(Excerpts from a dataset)
▼▼▼
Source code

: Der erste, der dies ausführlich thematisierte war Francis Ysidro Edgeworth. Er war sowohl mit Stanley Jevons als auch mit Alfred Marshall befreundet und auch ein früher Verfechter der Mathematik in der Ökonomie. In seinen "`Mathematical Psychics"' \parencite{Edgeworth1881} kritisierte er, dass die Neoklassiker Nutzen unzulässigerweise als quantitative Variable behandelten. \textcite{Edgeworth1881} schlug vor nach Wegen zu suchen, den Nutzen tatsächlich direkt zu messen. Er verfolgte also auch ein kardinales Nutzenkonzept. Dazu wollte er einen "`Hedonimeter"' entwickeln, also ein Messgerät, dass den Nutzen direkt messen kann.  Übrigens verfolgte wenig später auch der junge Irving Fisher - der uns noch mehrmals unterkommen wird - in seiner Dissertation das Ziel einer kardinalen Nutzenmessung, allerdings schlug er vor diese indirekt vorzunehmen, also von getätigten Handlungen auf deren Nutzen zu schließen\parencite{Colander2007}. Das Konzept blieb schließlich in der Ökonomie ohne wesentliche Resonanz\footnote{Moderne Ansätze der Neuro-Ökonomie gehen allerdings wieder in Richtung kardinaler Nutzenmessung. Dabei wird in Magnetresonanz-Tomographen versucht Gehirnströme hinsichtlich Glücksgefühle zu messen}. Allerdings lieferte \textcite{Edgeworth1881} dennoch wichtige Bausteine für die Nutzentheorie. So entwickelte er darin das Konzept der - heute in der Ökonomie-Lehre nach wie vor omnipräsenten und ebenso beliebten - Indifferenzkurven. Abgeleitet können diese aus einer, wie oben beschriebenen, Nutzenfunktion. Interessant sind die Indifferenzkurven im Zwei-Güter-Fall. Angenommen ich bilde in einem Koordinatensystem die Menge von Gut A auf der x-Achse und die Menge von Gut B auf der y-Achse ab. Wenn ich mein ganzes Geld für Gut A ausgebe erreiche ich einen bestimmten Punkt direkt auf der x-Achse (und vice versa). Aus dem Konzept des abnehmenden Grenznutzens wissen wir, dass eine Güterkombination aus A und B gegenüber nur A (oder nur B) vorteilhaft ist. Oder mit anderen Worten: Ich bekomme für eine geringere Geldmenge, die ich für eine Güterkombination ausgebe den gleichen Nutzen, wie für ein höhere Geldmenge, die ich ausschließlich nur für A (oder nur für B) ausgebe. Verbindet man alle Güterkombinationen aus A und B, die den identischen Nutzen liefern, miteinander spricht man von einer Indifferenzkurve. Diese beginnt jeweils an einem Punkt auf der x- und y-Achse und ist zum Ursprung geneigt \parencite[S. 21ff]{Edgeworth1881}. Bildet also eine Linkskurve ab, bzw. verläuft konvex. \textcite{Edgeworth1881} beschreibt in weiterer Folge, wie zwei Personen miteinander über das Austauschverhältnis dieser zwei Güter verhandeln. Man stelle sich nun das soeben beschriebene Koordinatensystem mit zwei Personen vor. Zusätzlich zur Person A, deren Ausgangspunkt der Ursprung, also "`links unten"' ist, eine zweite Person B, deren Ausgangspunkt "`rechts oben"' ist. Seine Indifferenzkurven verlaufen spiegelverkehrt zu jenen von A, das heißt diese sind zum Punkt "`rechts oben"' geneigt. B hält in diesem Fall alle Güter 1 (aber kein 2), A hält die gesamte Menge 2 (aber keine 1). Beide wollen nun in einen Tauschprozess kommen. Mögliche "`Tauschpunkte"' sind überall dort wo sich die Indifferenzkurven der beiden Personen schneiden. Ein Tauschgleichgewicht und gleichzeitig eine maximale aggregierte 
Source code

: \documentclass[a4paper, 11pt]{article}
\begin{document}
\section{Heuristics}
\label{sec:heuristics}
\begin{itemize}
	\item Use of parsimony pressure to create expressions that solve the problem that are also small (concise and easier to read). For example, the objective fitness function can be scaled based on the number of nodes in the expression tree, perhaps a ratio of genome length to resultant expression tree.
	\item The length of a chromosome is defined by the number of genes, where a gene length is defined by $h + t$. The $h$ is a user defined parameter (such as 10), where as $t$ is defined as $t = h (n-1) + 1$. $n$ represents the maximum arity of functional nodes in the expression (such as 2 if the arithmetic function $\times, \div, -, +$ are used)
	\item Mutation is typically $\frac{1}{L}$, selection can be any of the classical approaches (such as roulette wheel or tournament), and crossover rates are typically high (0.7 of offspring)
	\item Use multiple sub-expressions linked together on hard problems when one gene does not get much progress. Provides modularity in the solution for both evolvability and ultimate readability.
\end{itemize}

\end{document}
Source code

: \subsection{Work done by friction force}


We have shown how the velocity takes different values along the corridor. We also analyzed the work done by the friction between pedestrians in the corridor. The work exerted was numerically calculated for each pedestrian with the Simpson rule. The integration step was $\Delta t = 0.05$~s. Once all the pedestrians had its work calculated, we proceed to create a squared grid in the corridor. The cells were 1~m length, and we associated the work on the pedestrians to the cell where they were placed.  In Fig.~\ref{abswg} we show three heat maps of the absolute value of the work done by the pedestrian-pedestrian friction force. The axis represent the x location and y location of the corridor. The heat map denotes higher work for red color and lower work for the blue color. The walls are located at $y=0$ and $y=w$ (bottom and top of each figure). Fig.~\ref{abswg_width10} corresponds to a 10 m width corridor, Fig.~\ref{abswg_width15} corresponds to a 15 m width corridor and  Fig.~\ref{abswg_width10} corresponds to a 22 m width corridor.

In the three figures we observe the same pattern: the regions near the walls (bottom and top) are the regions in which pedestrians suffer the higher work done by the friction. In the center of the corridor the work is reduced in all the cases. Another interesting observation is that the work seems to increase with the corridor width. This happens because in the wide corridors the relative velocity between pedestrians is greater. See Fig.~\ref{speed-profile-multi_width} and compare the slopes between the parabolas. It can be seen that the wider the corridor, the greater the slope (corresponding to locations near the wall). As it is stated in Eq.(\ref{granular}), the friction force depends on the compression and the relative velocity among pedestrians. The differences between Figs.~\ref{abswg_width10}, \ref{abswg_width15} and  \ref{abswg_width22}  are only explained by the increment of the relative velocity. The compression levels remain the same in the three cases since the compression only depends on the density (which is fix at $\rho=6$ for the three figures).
▲▲▲
▼▼▼
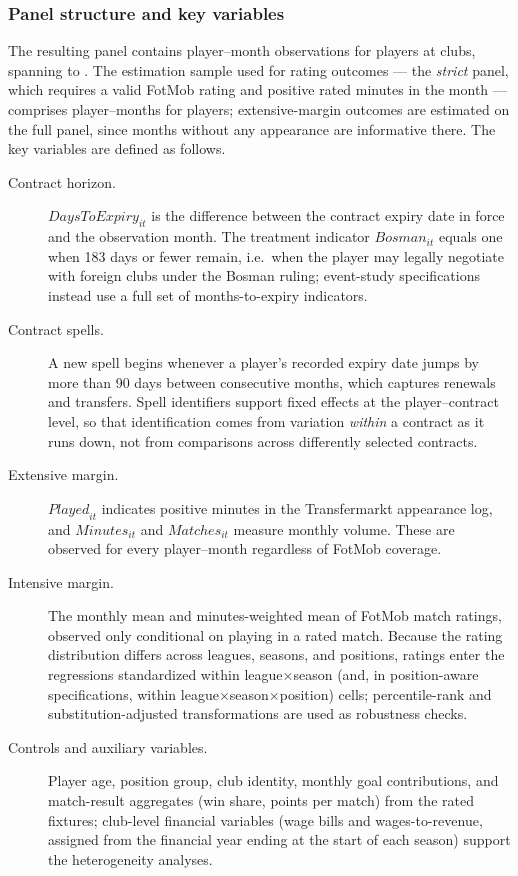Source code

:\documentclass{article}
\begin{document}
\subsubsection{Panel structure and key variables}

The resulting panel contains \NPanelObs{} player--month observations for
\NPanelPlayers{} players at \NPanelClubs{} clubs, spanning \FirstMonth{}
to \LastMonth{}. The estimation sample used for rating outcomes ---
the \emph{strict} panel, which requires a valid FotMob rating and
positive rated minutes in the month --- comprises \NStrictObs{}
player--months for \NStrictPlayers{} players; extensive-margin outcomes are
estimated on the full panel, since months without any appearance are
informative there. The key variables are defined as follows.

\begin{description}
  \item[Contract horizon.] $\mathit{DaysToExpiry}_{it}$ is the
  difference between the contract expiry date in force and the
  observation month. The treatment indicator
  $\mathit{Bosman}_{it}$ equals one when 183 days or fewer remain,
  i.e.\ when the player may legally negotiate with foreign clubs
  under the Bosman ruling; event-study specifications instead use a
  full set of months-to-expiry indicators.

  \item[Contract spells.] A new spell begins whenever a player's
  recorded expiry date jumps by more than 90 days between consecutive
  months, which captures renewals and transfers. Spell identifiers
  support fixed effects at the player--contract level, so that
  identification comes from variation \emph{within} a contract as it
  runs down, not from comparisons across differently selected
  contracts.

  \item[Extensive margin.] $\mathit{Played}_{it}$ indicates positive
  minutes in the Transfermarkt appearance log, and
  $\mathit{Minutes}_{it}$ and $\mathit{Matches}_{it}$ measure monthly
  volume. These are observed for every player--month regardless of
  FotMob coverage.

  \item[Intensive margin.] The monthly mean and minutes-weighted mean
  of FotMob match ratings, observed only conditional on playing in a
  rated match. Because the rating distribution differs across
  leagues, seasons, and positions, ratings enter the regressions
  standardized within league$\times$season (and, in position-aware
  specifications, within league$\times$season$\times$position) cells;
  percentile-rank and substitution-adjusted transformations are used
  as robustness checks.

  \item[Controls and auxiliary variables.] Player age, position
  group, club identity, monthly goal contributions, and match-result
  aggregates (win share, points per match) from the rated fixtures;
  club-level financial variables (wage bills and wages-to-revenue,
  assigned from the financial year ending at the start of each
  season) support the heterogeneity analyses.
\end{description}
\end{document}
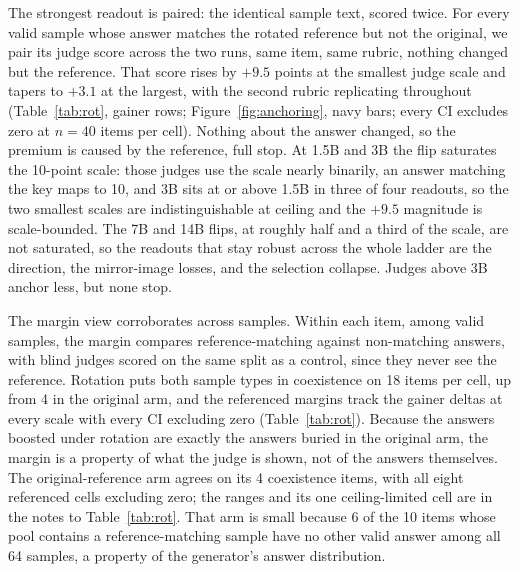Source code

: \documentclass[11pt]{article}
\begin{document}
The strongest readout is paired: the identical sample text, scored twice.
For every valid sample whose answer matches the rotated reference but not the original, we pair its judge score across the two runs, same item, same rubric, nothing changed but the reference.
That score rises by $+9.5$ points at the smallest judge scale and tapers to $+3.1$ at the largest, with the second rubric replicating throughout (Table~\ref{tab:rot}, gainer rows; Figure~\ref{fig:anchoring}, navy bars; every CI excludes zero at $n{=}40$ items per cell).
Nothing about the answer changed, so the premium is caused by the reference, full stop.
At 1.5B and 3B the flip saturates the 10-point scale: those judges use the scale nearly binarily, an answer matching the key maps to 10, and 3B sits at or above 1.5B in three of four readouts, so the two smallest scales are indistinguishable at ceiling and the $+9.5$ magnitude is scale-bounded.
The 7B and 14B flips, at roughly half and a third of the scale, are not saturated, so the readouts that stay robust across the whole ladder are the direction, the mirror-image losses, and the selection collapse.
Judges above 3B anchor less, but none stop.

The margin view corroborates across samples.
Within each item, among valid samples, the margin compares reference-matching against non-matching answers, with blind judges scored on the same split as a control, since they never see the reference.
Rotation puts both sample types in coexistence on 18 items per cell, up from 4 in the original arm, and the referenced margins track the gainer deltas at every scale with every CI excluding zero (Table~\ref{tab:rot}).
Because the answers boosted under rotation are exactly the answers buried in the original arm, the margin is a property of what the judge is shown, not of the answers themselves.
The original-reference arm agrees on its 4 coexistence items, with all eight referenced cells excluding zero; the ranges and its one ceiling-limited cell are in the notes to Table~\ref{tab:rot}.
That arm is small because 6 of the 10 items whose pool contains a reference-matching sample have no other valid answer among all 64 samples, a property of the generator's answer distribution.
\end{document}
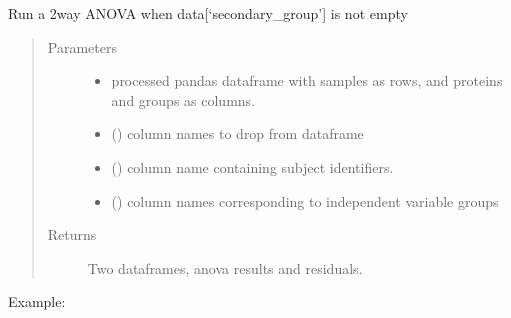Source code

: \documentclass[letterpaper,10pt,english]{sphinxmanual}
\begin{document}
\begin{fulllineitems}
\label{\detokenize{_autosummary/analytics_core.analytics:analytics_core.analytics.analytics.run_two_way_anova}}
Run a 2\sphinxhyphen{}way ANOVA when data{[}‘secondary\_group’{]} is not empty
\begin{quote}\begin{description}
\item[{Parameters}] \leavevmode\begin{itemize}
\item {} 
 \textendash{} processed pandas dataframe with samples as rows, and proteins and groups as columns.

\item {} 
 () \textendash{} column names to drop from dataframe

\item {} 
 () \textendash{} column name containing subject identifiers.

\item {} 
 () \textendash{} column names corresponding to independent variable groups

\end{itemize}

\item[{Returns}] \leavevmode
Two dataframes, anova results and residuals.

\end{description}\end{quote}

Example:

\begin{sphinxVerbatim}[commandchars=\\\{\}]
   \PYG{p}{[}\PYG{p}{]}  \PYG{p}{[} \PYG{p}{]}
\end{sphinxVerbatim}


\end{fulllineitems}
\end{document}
▲▲▲
▼▼▼
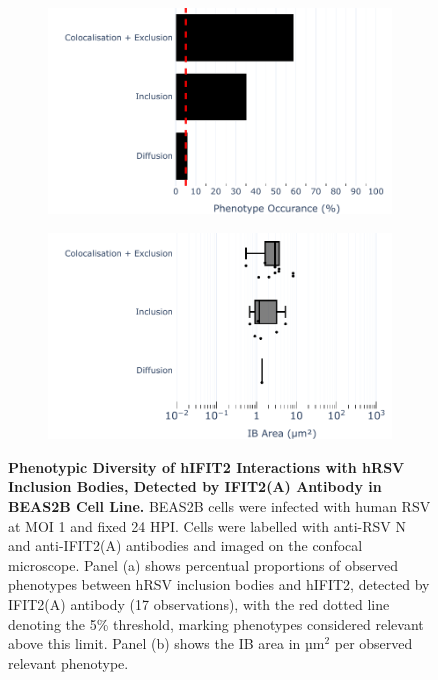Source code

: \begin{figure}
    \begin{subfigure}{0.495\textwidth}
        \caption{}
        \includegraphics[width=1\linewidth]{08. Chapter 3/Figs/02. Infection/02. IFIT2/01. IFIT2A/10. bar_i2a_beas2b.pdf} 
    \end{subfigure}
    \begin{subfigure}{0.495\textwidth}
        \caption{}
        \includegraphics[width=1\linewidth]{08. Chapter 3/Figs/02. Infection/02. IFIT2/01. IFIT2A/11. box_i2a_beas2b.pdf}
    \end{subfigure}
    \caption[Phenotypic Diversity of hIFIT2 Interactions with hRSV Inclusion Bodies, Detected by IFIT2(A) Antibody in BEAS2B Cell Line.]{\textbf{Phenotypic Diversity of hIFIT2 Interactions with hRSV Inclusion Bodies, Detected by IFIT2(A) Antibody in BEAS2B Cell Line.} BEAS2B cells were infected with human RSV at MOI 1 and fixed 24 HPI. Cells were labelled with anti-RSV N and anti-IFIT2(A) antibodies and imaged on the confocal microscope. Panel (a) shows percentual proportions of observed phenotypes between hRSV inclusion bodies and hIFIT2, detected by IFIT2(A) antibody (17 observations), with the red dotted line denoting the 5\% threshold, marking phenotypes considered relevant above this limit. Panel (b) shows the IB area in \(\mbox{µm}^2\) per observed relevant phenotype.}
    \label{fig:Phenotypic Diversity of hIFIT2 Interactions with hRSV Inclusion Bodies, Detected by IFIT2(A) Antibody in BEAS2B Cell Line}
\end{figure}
▲▲▲
PROBLEM DESCRIPTION — Take the lines above from the one containing "i.e.\ when the" down to the one containing "months, which captures", and transcribe them exactly, both ends included.

SOLUTION TO THIS PROBLEM —
  i.e.\ when the player may legally negotiate with foreign clubs
  under the Bosman ruling; event-study specifications instead use a
  full set of months-to-expiry indicators.

  \item[Contract spells.] A new spell begins whenever a player's
  recorded expiry date jumps by more than 90 days between consecutive
  months, which captures renewals and transfers. Spell identifiers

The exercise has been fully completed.